Your existing Scalekit integration already supports passkeys. To implement, enable passkeys in the Scalekit dashboard and leverage Scalekit’s built-in user passkey registration functionality.

  1. Enable passkeys in the Scalekit dashboard

    Section titled “Enable passkeys in the Scalekit dashboard”

    Go to Scalekit Dashboard > Authentication > Auth methods > Passkeys and click “Enable”

  2. Manage passkey registration

    Section titled “Manage passkey registration”

    Let users manage passkeys just by redirecting them to the Scalekit from your app (usually through a button in your app that says “Manage passkeys”), or building your own UI.

    Using Scalekit UI

    Section titled “Using Scalekit UI”

    To enable users to register and manage their passkeys, redirect them to the Scalekit passkey registration page.

    Construct the URL by appending /ui/profile/passkeys to your Scalekit environment URL

    Passkey Registration URL
    <SCALEKIT_ENVIRONMENT_URL>/ui/profile/passkeys

    This opens a page where users can:

    • Register new passkeys
    • Remove existing passkeys
    • View their registered passkeys

    In your own UI

    Section titled “In your own UI”

    If you prefer to create a custom user interface for passkey management, Scalekit offers comprehensive APIs that enable you to build a personalized experience. These APIs allow you to list registered passkeys, rename them, and remove them entirely. However registeration of passkeys is only supported through the Scalekit UI.

    List user's passkeys
    // <USER_ID>: fetch from Access Token or ID Token after identity verification
    const res = await fetch(
      '<SCALEKIT_ENVIRONMENT_URL>/api/v1/webauthn/credentials?user_id=<USER_ID>',
      { headers: { Authorization: 'Bearer <ACCESS_TOKEN>' } }
    );
    const data = await res.json();
    console.log(data);
    Rename a passkey
    // <CREDENTIAL_ID>: obtained from list response (id of each passkey)
    await fetch('<SCALEKIT_ENVIRONMENT_URL>/api/v1/webauthn/credentials/<CREDENTIAL_ID>', {
      method: 'PATCH',
      headers: {
        'Content-Type': 'application/json',
        Authorization: 'Bearer <ACCESS_TOKEN>'
      },
      body: JSON.stringify({ display_name: '<NEW_DISPLAY_NAME>' })
    });
    Remove a passkey
    // <CREDENTIAL_ID>: obtained from list response (id of each passkey)
    await fetch('<SCALEKIT_ENVIRONMENT_URL>/api/v1/webauthn/credentials/<CREDENTIAL_ID>', {
      method: 'DELETE',
      headers: { Authorization: 'Bearer <ACCESS_TOKEN>' }
    });

  3. Users can login with passkeys

    Section titled “Users can login with passkeys”

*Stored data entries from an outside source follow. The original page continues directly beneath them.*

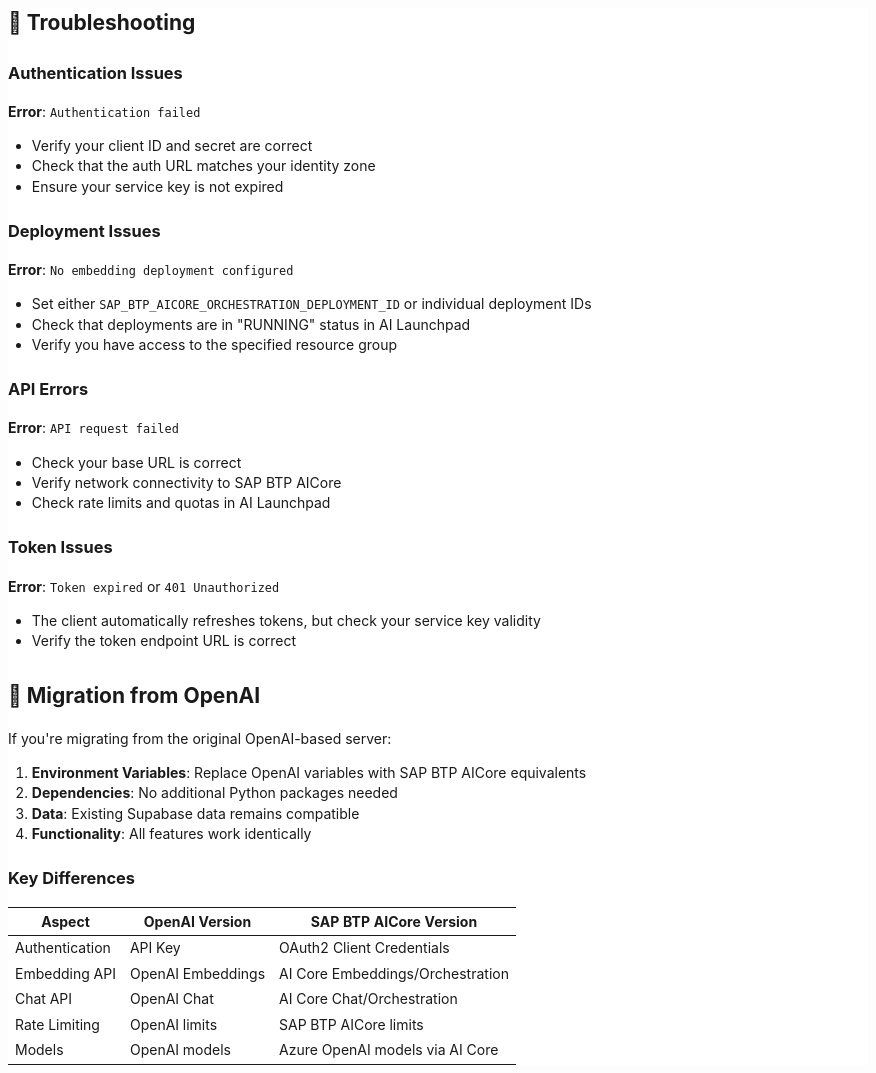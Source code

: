 ## 🚨 Troubleshooting

### Authentication Issues

**Error**: `Authentication failed`
- Verify your client ID and secret are correct
- Check that the auth URL matches your identity zone
- Ensure your service key is not expired

### Deployment Issues

**Error**: `No embedding deployment configured`
- Set either `SAP_BTP_AICORE_ORCHESTRATION_DEPLOYMENT_ID` or individual deployment IDs
- Check that deployments are in "RUNNING" status in AI Launchpad
- Verify you have access to the specified resource group

### API Errors

**Error**: `API request failed`
- Check your base URL is correct
- Verify network connectivity to SAP BTP AICore
- Check rate limits and quotas in AI Launchpad

### Token Issues

**Error**: `Token expired` or `401 Unauthorized`
- The client automatically refreshes tokens, but check your service key validity
- Verify the token endpoint URL is correct

## 🔄 Migration from OpenAI

If you're migrating from the original OpenAI-based server:

1. **Environment Variables**: Replace OpenAI variables with SAP BTP AICore equivalents
2. **Dependencies**: No additional Python packages needed
3. **Data**: Existing Supabase data remains compatible
4. **Functionality**: All features work identically

### Key Differences

| Aspect | OpenAI Version | SAP BTP AICore Version |
|--------|----------------|------------------------|
| Authentication | API Key | OAuth2 Client Credentials |
| Embedding API | OpenAI Embeddings | AI Core Embeddings/Orchestration |
| Chat API | OpenAI Chat | AI Core Chat/Orchestration |
| Rate Limiting | OpenAI limits | SAP BTP AICore limits |
| Models | OpenAI models | Azure OpenAI models via AI Core |
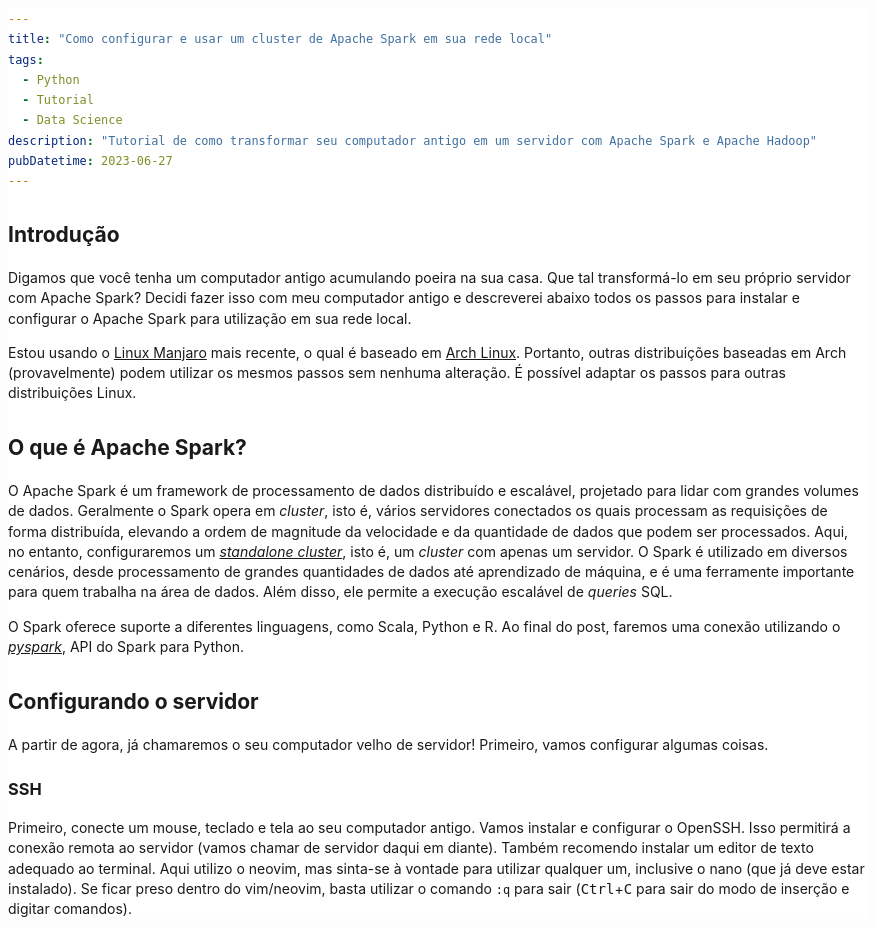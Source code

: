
 ```yaml
---
title: "Como configurar e usar um cluster de Apache Spark em sua rede local"
tags:
  - Python
  - Tutorial
  - Data Science
description: "Tutorial de como transformar seu computador antigo em um servidor com Apache Spark e Apache Hadoop"
pubDatetime: 2023-06-27
---
```


## Introdução

Digamos que você tenha um computador antigo acumulando poeira na sua casa. Que tal transformá-lo em seu próprio servidor com Apache Spark? Decidi fazer isso com meu computador antigo e descreverei abaixo todos os passos para instalar e configurar o Apache Spark para utilização em sua rede local.

Estou usando o [Linux Manjaro](https://manjaro.org/download/) mais recente, o qual é baseado em [Arch Linux](https://archlinux.org/). Portanto, outras distribuições baseadas em Arch (provavelmente) podem utilizar os mesmos passos sem nenhuma alteração. É possível adaptar os passos para outras distribuições Linux.

## O que é Apache Spark?

O Apache Spark é um framework de processamento de dados distribuído e escalável, projetado para lidar com grandes volumes de dados. Geralmente o Spark opera em _cluster_, isto é, vários servidores conectados os quais processam as requisições de forma distribuída, elevando a ordem de magnitude da velocidade e da quantidade de dados que podem ser processados. Aqui, no entanto, configuraremos um [_standalone cluster_](https://spark.apache.org/docs/latest/spark-standalone.html), isto é, um _cluster_ com apenas um servidor. O Spark é utilizado em diversos cenários, desde processamento de grandes quantidades de dados até aprendizado de máquina, e é uma ferramente importante para quem trabalha na área de dados. Além disso, ele permite a execução escalável de _queries_ SQL.

O Spark oferece suporte a diferentes linguagens, como Scala, Python e R. Ao final do post, faremos uma conexão utilizando o [_pyspark_](https://spark.apache.org/docs/latest/api/python/index.html), API do Spark para Python.

## Configurando o servidor

A partir de agora, já chamaremos o seu computador velho de servidor! Primeiro, vamos configurar algumas coisas.

### SSH

Primeiro, conecte um mouse, teclado e tela ao seu computador antigo. Vamos instalar e configurar o OpenSSH. Isso permitirá a conexão remota ao servidor (vamos chamar de servidor daqui em diante). Também recomendo instalar um editor de texto adequado ao terminal. Aqui utilizo o neovim, mas sinta-se à vontade para utilizar qualquer um, inclusive o nano (que já deve estar instalado). Se ficar preso dentro do vim/neovim, basta utilizar o comando `:q` para sair (<kbd>Ctrl</kbd>+<kbd>C</kbd> para sair do modo de inserção e digitar comandos).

    Users who have registered passkeys can login with them.

    This time when login page shows, users can select “Passkey” as the authentication method.

    During sign-up, you’ll continue to use established authentication methods like verification codes, magic links or social logins. Once a user is registered, they can then add passkeys as an additional, convenient login option.